Mecke H, Wallas F, Bröcker A, Gertz H P
Geburtshilflich-gynäkologische Abteilung Auguste-Viktoria-Krankenhaus Berlin.
Geburtshilfe Frauenheilkd. 1995 Jul;55(7):374-9. doi: 10.1055/s-2007-1022804.
Between 1992 and 1993 surgery conserving the organ was undertaken in 215 patients with uterine myomas. Only myomas of more than 2 cm in diameter were included. It was possible to conserve the organ in 207 cases (90%). Myomectomy by pelviscopy was performed in 131 cases. The procedure was successful in 117 cases (89%), secondary laparotomy had to be done in 14 of these patients.

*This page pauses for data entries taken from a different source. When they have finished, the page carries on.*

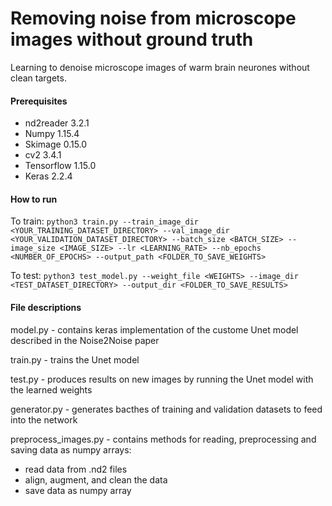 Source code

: # Removing noise from microscope images without ground truth
Learning to denoise microscope images of warm brain neurones without clean targets.  

#### Prerequisites

* nd2reader 3.2.1
* Numpy 1.15.4
* Skimage 0.15.0 
* cv2 3.4.1
* Tensorflow 1.15.0
* Keras 2.2.4

#### How to run

To train: ```python3 train.py --train_image_dir <YOUR_TRAINING_DATASET_DIRECTORY> --val_image_dir <YOUR_VALIDATION_DATASET_DIRECTORY> --batch_size <BATCH_SIZE> --image_size <IMAGE_SIZE> --lr <LEARNING_RATE> --nb_epochs <NUMBER_OF_EPOCHS> --output_path <FOLDER_TO_SAVE_WEIGHTS>``` 

To test: ```python3 test_model.py --weight_file <WEIGHTS> --image_dir <TEST_DATASET_DIRECTORY> --output_dir <FOLDER_TO_SAVE_RESULTS>```

#### File descriptions

model.py - contains keras implementation of the custome Unet model described in the Noise2Noise paper

train.py - trains the Unet model

test.py - produces results on new images by running the Unet model with the learned weights

generator.py - generates bacthes of training and validation datasets to feed into the network

preprocess_images.py - contains methods for reading, preprocessing and saving data as numpy arrays:
* read data from .nd2 files
* align, augment, and clean the data
* save data as numpy array
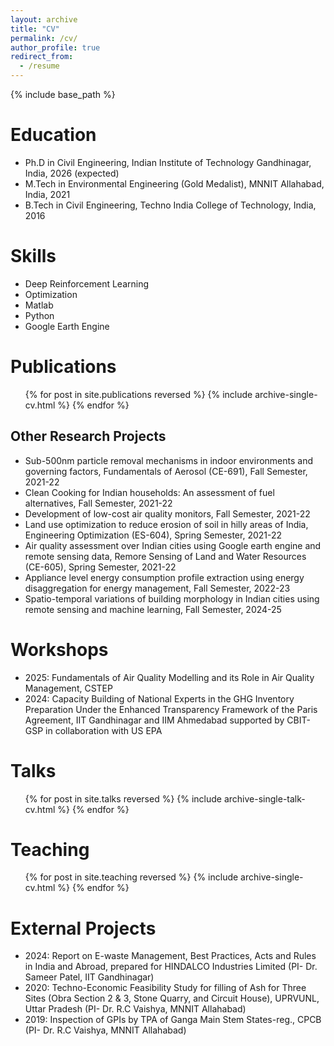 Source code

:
 ```yaml
---
layout: archive
title: "CV"
permalink: /cv/
author_profile: true
redirect_from:
  - /resume
---
```


{% include base_path %}

Education
======
* Ph.D in Civil Engineering, Indian Institute of Technology Gandhinagar, India, 2026 (expected)
* M.Tech in Environmental Engineering (Gold Medalist), MNNIT Allahabad, India, 2021
* B.Tech in Civil Engineering, Techno India College of Technology, India, 2016
 
Skills
======
* Deep Reinforcement Learning
* Optimization
* Matlab
* Python
* Google Earth Engine

Publications
======
  <ul>{% for post in site.publications reversed %}
    {% include archive-single-cv.html %}
  {% endfor %}</ul>

Other Research Projects
------
* Sub-500nm particle removal mechanisms in indoor environments and governing factors, Fundamentals of Aerosol (CE-691), Fall Semester, 2021-22
* Clean Cooking for Indian households: An assessment of fuel alternatives, Fall Semester, 2021-22
* Development of low-cost air quality monitors, Fall Semester, 2021-22
* Land use optimization to reduce erosion of soil in hilly areas of India, Engineering Optimization (ES-604), Spring Semester, 2021-22
* Air quality assessment over Indian cities using Google earth engine and remote sensing data, Remore Sensing of Land and Water Resources (CE-605), Spring Semester, 2021-22
* Appliance level energy consumption profile extraction using energy disaggregation for energy management, Fall Semester, 2022-23
* Spatio-temporal variations of building morphology in Indian cities using remote sensing and machine learning, Fall Semester, 2024-25
  
Workshops
======
* 2025: Fundamentals of Air Quality Modelling and its Role in Air Quality Management, CSTEP
* 2024: Capacity Building of National Experts in the GHG Inventory Preparation Under the Enhanced Transparency Framework of the Paris Agreement, IIT Gandhinagar and IIM Ahmedabad supported by CBIT-GSP in collaboration with US EPA   
    
Talks
======
  <ul>{% for post in site.talks reversed %}
    {% include archive-single-talk-cv.html  %}
  {% endfor %}</ul>
  
Teaching
======
  <ul>{% for post in site.teaching reversed %}
    {% include archive-single-cv.html %}
  {% endfor %}</ul>
  
External Projects
======
* 2024: Report on E-waste Management, Best Practices, Acts and Rules in India and Abroad, prepared for HINDALCO Industries Limited (PI- Dr. Sameer Patel, IIT Gandhinagar)
* 2020: Techno-Economic Feasibility Study for filling of Ash for Three Sites (Obra Section 2 & 3, Stone Quarry, and Circuit House), UPRVUNL, Uttar Pradesh (PI- Dr. R.C Vaishya, MNNIT Allahabad)
* 2019: Inspection of GPIs by TPA of Ganga Main Stem States-reg., CPCB (PI- Dr. R.C Vaishya, MNNIT Allahabad)  
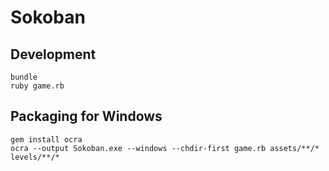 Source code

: # Sokoban

## Development

```
bundle
ruby game.rb
```

## Packaging for Windows

```
gem install ocra
ocra --output Sokoban.exe --windows --chdir-first game.rb assets/**/* levels/**/*
```
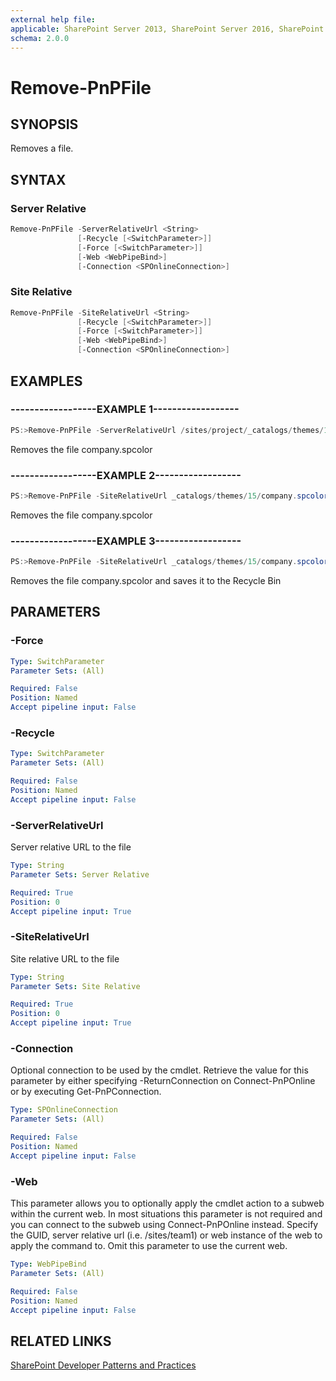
 ```yaml
---
external help file:
applicable: SharePoint Server 2013, SharePoint Server 2016, SharePoint Server 2019, SharePoint Online
schema: 2.0.0
---
```

# Remove-PnPFile

## SYNOPSIS
Removes a file.

## SYNTAX 

### Server Relative
```powershell
Remove-PnPFile -ServerRelativeUrl <String>
               [-Recycle [<SwitchParameter>]]
               [-Force [<SwitchParameter>]]
               [-Web <WebPipeBind>]
               [-Connection <SPOnlineConnection>]
```

### Site Relative
```powershell
Remove-PnPFile -SiteRelativeUrl <String>
               [-Recycle [<SwitchParameter>]]
               [-Force [<SwitchParameter>]]
               [-Web <WebPipeBind>]
               [-Connection <SPOnlineConnection>]
```

## EXAMPLES

### ------------------EXAMPLE 1------------------
```powershell
PS:>Remove-PnPFile -ServerRelativeUrl /sites/project/_catalogs/themes/15/company.spcolor
```

Removes the file company.spcolor

### ------------------EXAMPLE 2------------------
```powershell
PS:>Remove-PnPFile -SiteRelativeUrl _catalogs/themes/15/company.spcolor
```

Removes the file company.spcolor

### ------------------EXAMPLE 3------------------
```powershell
PS:>Remove-PnPFile -SiteRelativeUrl _catalogs/themes/15/company.spcolor -Recycle
```

Removes the file company.spcolor and saves it to the Recycle Bin

## PARAMETERS

### -Force


```yaml
Type: SwitchParameter
Parameter Sets: (All)

Required: False
Position: Named
Accept pipeline input: False
```

### -Recycle


```yaml
Type: SwitchParameter
Parameter Sets: (All)

Required: False
Position: Named
Accept pipeline input: False
```

### -ServerRelativeUrl
Server relative URL to the file

```yaml
Type: String
Parameter Sets: Server Relative

Required: True
Position: 0
Accept pipeline input: True
```

### -SiteRelativeUrl
Site relative URL to the file

```yaml
Type: String
Parameter Sets: Site Relative

Required: True
Position: 0
Accept pipeline input: True
```

### -Connection
Optional connection to be used by the cmdlet. Retrieve the value for this parameter by either specifying -ReturnConnection on Connect-PnPOnline or by executing Get-PnPConnection.

```yaml
Type: SPOnlineConnection
Parameter Sets: (All)

Required: False
Position: Named
Accept pipeline input: False
```

### -Web
This parameter allows you to optionally apply the cmdlet action to a subweb within the current web. In most situations this parameter is not required and you can connect to the subweb using Connect-PnPOnline instead. Specify the GUID, server relative url (i.e. /sites/team1) or web instance of the web to apply the command to. Omit this parameter to use the current web.

```yaml
Type: WebPipeBind
Parameter Sets: (All)

Required: False
Position: Named
Accept pipeline input: False
```

## RELATED LINKS

[SharePoint Developer Patterns and Practices](http://aka.ms/sppnp)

On average the myomas removed by pelviscopy measured 5.2 cm in diameter. The S.E.M.M. (Serrated Edged Macro Morcellator) was used in the procedure. It did not take long to morecellate even larger myomas (the largest one removed by pelviscopy weighed 418 g) and to remove them by means of a 15 mm-trocar. An average of 2 myomas were removed per patient (r: 1-5). The mean Hb drop amounted to 1.5 g%. Repeat pelviscopy had to be done in one patient because of a secondary haemorrhage, a laparotomy and hysterectomy for subilius had to be performed in one case on the 3rd postoperative day. An intestinal loop has adhered to the uterine wound dehiscence. No other complications were observed after pelviscopic myomectomy. A 41-year-old patient wanting children suffered a late complication, namely a ruptured uterus in the 28 w of pregnancy. It is therefore imperative to inform patients who are still in the reproductive phase about the possibility of an uterus rupture after pelviscopic myomectomy.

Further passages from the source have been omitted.